Available data:
***

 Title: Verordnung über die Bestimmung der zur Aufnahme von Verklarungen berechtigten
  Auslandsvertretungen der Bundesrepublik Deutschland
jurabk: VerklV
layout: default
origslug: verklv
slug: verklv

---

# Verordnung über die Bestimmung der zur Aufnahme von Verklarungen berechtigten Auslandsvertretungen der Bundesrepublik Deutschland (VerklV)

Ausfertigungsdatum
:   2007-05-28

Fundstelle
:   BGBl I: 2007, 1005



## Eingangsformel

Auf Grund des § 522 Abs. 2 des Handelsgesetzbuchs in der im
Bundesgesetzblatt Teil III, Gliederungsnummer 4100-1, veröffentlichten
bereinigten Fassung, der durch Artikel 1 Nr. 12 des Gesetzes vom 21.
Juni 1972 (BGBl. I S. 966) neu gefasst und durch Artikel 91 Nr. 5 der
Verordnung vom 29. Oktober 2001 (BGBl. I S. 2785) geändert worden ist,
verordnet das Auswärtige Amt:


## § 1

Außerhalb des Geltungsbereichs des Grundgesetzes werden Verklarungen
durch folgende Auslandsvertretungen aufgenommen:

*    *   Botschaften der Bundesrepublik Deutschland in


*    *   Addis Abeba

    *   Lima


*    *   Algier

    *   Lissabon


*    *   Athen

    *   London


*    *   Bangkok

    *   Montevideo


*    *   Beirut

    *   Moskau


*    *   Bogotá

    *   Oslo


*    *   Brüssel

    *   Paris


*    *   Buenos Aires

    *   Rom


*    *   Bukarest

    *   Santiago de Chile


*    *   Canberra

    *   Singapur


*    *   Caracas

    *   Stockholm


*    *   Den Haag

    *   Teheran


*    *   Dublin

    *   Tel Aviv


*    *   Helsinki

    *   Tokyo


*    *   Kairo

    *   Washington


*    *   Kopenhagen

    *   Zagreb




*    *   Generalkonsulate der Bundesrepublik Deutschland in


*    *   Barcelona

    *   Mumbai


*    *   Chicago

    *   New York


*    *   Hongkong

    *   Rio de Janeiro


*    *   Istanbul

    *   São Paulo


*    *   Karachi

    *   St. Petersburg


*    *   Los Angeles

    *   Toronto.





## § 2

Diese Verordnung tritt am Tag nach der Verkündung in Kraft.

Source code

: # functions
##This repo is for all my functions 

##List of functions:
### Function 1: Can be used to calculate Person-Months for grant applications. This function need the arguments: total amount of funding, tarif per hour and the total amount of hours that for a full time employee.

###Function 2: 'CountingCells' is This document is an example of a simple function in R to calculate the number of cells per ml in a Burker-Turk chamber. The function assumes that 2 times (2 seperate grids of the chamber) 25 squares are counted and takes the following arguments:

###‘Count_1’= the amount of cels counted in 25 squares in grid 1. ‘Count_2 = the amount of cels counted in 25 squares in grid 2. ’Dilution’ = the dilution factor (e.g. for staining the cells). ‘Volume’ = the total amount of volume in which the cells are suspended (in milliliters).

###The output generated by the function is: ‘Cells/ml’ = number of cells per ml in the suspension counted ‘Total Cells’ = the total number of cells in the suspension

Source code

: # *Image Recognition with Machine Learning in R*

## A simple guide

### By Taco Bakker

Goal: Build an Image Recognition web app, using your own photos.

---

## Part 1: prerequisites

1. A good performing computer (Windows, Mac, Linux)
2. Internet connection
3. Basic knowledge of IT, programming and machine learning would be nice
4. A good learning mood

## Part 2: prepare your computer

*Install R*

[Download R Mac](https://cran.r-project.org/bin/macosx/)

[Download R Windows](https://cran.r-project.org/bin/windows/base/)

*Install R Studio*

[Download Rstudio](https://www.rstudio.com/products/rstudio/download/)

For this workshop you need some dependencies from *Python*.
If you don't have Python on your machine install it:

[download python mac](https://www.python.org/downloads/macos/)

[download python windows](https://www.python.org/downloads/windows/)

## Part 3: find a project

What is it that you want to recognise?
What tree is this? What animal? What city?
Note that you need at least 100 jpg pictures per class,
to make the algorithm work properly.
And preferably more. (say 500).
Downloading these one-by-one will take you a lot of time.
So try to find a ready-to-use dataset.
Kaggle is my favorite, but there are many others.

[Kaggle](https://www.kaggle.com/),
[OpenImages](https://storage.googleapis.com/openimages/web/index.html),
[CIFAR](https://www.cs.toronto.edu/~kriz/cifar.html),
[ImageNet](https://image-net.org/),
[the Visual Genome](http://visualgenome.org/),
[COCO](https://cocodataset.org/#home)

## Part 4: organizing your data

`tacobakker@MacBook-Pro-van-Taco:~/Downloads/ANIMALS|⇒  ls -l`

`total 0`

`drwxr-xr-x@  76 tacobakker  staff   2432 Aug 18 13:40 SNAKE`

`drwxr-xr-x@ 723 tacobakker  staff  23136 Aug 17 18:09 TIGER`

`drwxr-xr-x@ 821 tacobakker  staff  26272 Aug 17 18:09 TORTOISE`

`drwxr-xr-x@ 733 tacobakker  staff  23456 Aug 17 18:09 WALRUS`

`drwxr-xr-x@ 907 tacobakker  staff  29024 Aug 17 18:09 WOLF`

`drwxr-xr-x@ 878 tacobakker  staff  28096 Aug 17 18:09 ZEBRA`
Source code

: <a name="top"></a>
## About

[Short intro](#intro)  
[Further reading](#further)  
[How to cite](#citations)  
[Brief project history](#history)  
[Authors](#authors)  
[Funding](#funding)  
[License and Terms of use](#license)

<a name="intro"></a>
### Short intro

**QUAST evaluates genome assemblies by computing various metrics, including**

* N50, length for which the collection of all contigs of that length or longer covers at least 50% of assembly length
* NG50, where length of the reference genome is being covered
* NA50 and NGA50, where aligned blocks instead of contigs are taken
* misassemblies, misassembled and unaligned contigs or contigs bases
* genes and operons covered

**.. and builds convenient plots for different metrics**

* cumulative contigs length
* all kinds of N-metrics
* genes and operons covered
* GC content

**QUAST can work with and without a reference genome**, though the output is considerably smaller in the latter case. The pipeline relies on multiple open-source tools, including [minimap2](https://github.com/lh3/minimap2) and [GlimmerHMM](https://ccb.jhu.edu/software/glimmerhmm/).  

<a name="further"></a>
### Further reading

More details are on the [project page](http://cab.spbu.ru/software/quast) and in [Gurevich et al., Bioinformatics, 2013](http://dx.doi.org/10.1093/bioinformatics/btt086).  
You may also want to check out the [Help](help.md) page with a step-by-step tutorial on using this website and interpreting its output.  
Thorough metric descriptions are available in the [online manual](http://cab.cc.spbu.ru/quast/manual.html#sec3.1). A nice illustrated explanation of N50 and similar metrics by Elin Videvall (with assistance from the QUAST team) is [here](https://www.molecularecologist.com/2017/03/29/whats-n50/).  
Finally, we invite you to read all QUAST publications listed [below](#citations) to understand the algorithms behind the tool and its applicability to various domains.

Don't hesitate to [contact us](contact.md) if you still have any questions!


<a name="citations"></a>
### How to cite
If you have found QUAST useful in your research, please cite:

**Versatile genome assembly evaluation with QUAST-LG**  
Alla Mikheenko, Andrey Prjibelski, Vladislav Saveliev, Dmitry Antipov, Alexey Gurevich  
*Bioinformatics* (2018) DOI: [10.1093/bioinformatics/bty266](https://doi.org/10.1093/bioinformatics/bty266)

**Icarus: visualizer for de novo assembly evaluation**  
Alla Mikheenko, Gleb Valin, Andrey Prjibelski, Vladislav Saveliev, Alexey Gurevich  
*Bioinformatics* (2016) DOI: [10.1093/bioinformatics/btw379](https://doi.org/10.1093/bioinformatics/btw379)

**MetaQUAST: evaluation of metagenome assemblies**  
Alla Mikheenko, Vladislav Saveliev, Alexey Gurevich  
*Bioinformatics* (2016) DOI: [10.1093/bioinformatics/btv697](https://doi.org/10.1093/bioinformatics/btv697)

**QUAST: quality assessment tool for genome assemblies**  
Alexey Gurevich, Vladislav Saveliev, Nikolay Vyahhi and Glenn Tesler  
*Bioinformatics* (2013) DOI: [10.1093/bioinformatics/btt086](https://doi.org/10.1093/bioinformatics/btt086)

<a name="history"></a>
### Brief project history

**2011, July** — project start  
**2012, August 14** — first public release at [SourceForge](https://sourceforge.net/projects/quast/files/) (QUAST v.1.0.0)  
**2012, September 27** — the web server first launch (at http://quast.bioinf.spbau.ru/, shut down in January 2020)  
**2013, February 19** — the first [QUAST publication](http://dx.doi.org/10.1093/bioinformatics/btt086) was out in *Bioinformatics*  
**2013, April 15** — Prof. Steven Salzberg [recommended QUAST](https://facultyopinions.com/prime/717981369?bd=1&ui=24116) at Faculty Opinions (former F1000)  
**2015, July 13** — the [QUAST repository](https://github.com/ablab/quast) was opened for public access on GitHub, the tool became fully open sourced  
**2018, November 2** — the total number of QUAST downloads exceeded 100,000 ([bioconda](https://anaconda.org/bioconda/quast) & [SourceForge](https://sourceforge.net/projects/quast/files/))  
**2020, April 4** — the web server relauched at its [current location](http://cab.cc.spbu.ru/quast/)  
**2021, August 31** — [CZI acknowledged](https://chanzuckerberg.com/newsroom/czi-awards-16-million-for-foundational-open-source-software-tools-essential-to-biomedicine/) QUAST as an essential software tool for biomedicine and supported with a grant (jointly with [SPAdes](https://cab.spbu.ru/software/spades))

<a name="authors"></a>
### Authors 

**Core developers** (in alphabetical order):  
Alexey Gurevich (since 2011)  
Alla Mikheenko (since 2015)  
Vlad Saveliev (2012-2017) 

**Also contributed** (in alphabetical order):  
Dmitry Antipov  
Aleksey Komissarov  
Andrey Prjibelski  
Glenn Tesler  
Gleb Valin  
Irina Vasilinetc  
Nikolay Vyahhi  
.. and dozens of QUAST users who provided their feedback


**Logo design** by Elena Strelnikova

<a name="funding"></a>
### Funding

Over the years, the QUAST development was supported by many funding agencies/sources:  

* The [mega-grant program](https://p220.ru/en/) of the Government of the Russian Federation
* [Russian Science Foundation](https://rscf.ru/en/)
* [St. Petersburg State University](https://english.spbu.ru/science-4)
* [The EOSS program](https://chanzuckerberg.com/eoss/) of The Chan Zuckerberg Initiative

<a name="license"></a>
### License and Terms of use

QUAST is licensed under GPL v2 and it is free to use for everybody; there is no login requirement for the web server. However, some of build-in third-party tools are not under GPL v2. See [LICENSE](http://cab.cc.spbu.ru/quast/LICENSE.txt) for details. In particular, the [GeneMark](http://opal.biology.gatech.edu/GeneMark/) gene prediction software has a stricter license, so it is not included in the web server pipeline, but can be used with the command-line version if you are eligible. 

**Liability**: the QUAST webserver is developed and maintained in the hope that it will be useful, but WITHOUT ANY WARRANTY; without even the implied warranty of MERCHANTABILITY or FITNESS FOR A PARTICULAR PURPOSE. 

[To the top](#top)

***

Work instructions: Could you restate word for word the lines above, from the one that contains "novo assembly evaluation**" through the one that contains "November 2** —", and no others?

Solved problem:
**Icarus: visualizer for de novo assembly evaluation**  
Alla Mikheenko, Gleb Valin, Andrey Prjibelski, Vladislav Saveliev, Alexey Gurevich  
*Bioinformatics* (2016) DOI: [10.1093/bioinformatics/btw379](https://doi.org/10.1093/bioinformatics/btw379)

**MetaQUAST: evaluation of metagenome assemblies**  
Alla Mikheenko, Vladislav Saveliev, Alexey Gurevich  
*Bioinformatics* (2016) DOI: [10.1093/bioinformatics/btv697](https://doi.org/10.1093/bioinformatics/btv697)

**QUAST: quality assessment tool for genome assemblies**  
Alexey Gurevich, Vladislav Saveliev, Nikolay Vyahhi and Glenn Tesler  
*Bioinformatics* (2013) DOI: [10.1093/bioinformatics/btt086](https://doi.org/10.1093/bioinformatics/btt086)

<a name="history"></a>
### Brief project history

**2011, July** — project start  
**2012, August 14** — first public release at [SourceForge](https://sourceforge.net/projects/quast/files/) (QUAST v.1.0.0)  
**2012, September 27** — the web server first launch (at http://quast.bioinf.spbau.ru/, shut down in January 2020)  
**2013, February 19** — the first [QUAST publication](http://dx.doi.org/10.1093/bioinformatics/btt086) was out in *Bioinformatics*  
**2013, April 15** — Prof. Steven Salzberg [recommended QUAST](https://facultyopinions.com/prime/717981369?bd=1&ui=24116) at Faculty Opinions (former F1000)  
**2015, July 13** — the [QUAST repository](https://github.com/ablab/quast) was opened for public access on GitHub, the tool became fully open sourced  
**2018, November 2** — the total number of QUAST downloads exceeded 100,000 ([bioconda](https://anaconda.org/bioconda/quast) & [SourceForge](https://sourceforge.net/projects/quast/files/))  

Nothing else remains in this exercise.